Jika memang telah mencukupi syarat administrasi, mengapa KPK RI tidak langsung menahan BG dan mengajukan ke pengadilan tipikor? Mengapa harus berkomentar seolah-olah memberi sinyal ancaman? Tidakkah sikap itu lebih bersifat politis?

Sebelumnya Ketua Komisi Pemberantasan Korupsi Abraham Samad menyayangkan Presiden Joko Widodo mengangkat H.M Prasetyo sebagai Jaksa Agung, karena seharusnya memilih sosok yang independen.

“Sangat disayangkan karena seharusnya sosok Jaksa Agung adalah sosok yang independen dan berintegritas,” kata Ketua KPK Abraham Samad melalui pesan singkat di Jakarta, Kamis.
Sumber: http://www.klikpositif.com/news/read/14198/surya-paloh-sayangkan-pernyataan-ketua-kpk.html

Pernyataan Samad di atas layak dipertanyakan apa itu pernyataan seorang penegak hukum atau lebih merupakan penyataan seorang pengamat politik? Apakah mengomentari jabatan publik orang lain juga merupakan Tupoksi para komisioner KPK RI? Tidakkah komentar itu bisa disalahtafsirkan publik sebagai manuver politis pimpinan KPK RI?  Kalau si jaksa terindikasi masalah hukum maka KPK selidik, sidik ,dan dakwa. Bukan malah berkomentar layaknya pengamat.

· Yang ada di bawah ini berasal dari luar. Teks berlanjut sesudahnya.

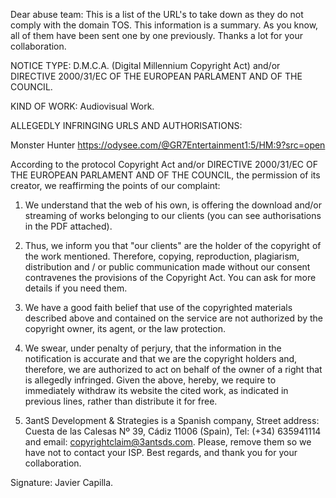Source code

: Dear abuse team:
This is a list of the URL's to take down as they do not comply with the domain TOS.
This information is a summary. As you know, all of them have been sent one by one previously.
Thanks a lot for your collaboration.

NOTICE TYPE: D.M.C.A. (Digital Millennium Copyright Act) and/or DIRECTIVE 2000/31/EC OF THE EUROPEAN PARLAMENT AND OF THE COUNCIL.

KIND OF WORK: Audiovisual Work.

ALLEGEDLY INFRINGING URLS AND AUTHORISATIONS:


Monster Hunter
https://odysee.com/@GR7Entertainment1:5/HM:9?src=open

According to the protocol Copyright Act and/or DIRECTIVE 2000/31/EC OF THE EUROPEAN PARLAMENT AND OF THE COUNCIL, the permission of its creator, we reaffirming the points of our complaint:

1. We understand that the web of his own, is offering the download and/or streaming of works belonging to our clients (you can see authorisations in the PDF attached).

2. Thus, we inform you that "our clients" are the holder of the copyright of the work mentioned. Therefore, copying, reproduction, plagiarism, distribution and / or public communication made without our consent contravenes the provisions of the Copyright Act. You can ask for more details if you need them.

3. We have a good faith belief that use of the copyrighted materials described above and contained on the service are not authorized by the copyright owner, its agent, or the law protection.

4. We swear, under penalty of perjury, that the information in the notification is accurate and that we are the copyright holders and, therefore, we are authorized to act on behalf of the owner of a right that is allegedly infringed. Given the above, hereby, we require to immediately withdraw its website the cited work, as indicated in previous lines, rather than distribute it for free.

5. 3antS Development & Strategies is a Spanish company, Street address: Cuesta de las Calesas Nº 39, Cádiz 11006 (Spain), Tel: (+34) 635941114 and email: copyrightclaim@3antsds.com.
Please, remove them so we have not to contact your ISP.
Best regards, and thank you for your collaboration.

Signature: Javier Capilla.

<poersonal information hidden>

Tiga kutipan berita di atas sekedar contoh bahwa beberapa komisioner KPK cenderung berpendapat di ruang publik dengan tendensi dan nuansa politis. Padahal sejatinya, mereka harus banyak bekerja dibanding berkomentar politis di media massa.

Penulis membayangkan seharusnya para komisioner KPK RI hanya banyak berbicara di ruang-ruang publik dengan konten hasil penyidikan, penetapan tersangka, dan konten hukum tipikor lain. Dalam hal ini seturut kelaziman sikap seorang pengadil sejati. Amati, sidik, sangka, dan tuntut, itulah yang harus dilakukan oleh para komisioner KPK tersebut. Jangan berkomentar atas sesuatu yang tidak pasti secara hukum. Jangan pula beropini di ruang-ruang publik.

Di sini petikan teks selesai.